# [EXERCISE BRIEF]
Please output the data below exactly as given, starting at its first line and stopping after the line that contains "kepada audiens internasional.".

# [SOURCE RECORDS]
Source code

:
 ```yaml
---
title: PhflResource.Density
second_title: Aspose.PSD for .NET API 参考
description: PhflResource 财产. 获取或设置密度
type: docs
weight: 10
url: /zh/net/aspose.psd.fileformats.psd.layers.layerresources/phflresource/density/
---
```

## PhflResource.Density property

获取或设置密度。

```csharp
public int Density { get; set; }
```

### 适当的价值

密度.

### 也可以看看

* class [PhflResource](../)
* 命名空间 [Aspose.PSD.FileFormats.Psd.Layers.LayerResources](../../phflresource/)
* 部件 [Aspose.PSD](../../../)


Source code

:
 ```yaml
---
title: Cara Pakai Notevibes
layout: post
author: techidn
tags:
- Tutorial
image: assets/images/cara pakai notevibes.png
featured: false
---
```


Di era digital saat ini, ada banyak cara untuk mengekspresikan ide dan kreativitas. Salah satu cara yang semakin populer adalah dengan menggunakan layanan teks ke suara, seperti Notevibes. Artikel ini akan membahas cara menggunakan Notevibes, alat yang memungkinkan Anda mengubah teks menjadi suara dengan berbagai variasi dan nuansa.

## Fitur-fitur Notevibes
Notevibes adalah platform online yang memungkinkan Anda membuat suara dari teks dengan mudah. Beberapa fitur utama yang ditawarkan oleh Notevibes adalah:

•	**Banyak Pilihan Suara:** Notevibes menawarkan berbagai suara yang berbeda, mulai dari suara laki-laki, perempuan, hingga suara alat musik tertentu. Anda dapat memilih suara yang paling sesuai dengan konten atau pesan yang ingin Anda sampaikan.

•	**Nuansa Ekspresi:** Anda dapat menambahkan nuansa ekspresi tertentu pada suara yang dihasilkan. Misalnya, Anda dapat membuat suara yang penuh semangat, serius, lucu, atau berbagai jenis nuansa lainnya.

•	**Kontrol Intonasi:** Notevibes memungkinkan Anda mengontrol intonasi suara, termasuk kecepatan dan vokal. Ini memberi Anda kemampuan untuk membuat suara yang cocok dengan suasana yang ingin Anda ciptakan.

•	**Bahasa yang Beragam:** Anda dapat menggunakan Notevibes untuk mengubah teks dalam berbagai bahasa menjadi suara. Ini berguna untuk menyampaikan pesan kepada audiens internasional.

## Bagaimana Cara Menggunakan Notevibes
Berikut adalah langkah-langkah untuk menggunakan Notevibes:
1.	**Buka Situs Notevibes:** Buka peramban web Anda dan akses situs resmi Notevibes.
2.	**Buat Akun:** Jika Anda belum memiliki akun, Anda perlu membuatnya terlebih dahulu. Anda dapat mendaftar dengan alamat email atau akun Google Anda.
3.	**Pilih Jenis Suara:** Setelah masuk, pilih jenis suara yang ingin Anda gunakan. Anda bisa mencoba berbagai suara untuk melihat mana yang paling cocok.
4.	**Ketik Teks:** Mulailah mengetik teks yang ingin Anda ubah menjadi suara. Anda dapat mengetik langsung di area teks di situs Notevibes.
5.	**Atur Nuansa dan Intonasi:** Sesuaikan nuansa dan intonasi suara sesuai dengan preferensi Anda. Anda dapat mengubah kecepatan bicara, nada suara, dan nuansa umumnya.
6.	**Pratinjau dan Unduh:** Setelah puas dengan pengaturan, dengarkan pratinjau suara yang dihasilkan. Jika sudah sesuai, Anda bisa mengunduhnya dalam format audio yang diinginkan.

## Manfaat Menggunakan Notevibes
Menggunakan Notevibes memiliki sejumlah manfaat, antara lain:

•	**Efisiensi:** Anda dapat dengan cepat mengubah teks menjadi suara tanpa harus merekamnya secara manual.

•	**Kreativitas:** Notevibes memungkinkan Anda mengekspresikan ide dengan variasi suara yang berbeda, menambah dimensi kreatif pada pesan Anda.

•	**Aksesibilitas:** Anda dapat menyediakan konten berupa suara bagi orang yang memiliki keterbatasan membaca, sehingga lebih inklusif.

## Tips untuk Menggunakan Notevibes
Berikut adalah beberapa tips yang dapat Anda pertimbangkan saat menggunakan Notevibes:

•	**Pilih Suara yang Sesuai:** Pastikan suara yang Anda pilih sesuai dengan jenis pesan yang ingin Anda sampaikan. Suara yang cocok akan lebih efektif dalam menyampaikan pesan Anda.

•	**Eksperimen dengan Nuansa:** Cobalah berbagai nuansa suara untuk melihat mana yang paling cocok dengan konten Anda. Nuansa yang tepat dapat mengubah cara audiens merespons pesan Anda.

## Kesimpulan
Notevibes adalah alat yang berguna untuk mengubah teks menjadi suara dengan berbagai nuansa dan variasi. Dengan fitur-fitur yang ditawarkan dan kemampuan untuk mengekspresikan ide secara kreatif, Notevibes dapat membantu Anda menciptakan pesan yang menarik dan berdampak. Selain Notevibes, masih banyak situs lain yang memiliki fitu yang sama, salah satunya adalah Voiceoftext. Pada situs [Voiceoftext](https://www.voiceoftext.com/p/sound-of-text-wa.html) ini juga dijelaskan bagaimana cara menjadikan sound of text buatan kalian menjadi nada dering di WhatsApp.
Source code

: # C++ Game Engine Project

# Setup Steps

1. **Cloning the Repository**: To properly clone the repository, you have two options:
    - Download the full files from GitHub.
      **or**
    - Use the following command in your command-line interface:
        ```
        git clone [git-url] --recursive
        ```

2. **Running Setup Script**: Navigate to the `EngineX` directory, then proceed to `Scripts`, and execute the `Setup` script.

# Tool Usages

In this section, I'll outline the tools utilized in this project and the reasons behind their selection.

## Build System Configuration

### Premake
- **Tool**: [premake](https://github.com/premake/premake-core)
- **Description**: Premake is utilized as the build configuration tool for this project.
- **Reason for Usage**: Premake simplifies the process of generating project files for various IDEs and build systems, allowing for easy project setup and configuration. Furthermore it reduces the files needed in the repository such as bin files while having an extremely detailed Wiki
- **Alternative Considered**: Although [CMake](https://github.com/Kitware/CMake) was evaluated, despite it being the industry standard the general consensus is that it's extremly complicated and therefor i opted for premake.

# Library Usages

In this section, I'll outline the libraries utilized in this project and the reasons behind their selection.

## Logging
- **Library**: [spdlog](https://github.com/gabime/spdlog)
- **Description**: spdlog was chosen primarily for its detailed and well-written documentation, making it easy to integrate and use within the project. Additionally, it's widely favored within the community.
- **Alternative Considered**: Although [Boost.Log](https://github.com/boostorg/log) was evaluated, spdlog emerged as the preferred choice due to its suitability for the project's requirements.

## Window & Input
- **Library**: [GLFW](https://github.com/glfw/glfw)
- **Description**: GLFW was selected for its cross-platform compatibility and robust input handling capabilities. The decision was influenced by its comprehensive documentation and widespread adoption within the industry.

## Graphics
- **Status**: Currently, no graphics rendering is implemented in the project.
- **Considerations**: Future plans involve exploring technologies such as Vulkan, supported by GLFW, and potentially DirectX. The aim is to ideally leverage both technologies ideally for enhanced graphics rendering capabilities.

# [RESPONSE]
Source code

:
 ```yaml
---
title: PhflResource.Density
second_title: Aspose.PSD for .NET API 参考
description: PhflResource 财产. 获取或设置密度
type: docs
weight: 10
url: /zh/net/aspose.psd.fileformats.psd.layers.layerresources/phflresource/density/
---
```

## PhflResource.Density property

获取或设置密度。

```csharp
public int Density { get; set; }
```

### 适当的价值

密度.

### 也可以看看

* class [PhflResource](../)
* 命名空间 [Aspose.PSD.FileFormats.Psd.Layers.LayerResources](../../phflresource/)
* 部件 [Aspose.PSD](../../../)


Source code

:
 ```yaml
---
title: Cara Pakai Notevibes
layout: post
author: techidn
tags:
- Tutorial
image: assets/images/cara pakai notevibes.png
featured: false
---
```


Di era digital saat ini, ada banyak cara untuk mengekspresikan ide dan kreativitas. Salah satu cara yang semakin populer adalah dengan menggunakan layanan teks ke suara, seperti Notevibes. Artikel ini akan membahas cara menggunakan Notevibes, alat yang memungkinkan Anda mengubah teks menjadi suara dengan berbagai variasi dan nuansa.

## Fitur-fitur Notevibes
Notevibes adalah platform online yang memungkinkan Anda membuat suara dari teks dengan mudah. Beberapa fitur utama yang ditawarkan oleh Notevibes adalah:

•	**Banyak Pilihan Suara:** Notevibes menawarkan berbagai suara yang berbeda, mulai dari suara laki-laki, perempuan, hingga suara alat musik tertentu. Anda dapat memilih suara yang paling sesuai dengan konten atau pesan yang ingin Anda sampaikan.

•	**Nuansa Ekspresi:** Anda dapat menambahkan nuansa ekspresi tertentu pada suara yang dihasilkan. Misalnya, Anda dapat membuat suara yang penuh semangat, serius, lucu, atau berbagai jenis nuansa lainnya.

•	**Kontrol Intonasi:** Notevibes memungkinkan Anda mengontrol intonasi suara, termasuk kecepatan dan vokal. Ini memberi Anda kemampuan untuk membuat suara yang cocok dengan suasana yang ingin Anda ciptakan.

•	**Bahasa yang Beragam:** Anda dapat menggunakan Notevibes untuk mengubah teks dalam berbagai bahasa menjadi suara. Ini berguna untuk menyampaikan pesan kepada audiens internasional.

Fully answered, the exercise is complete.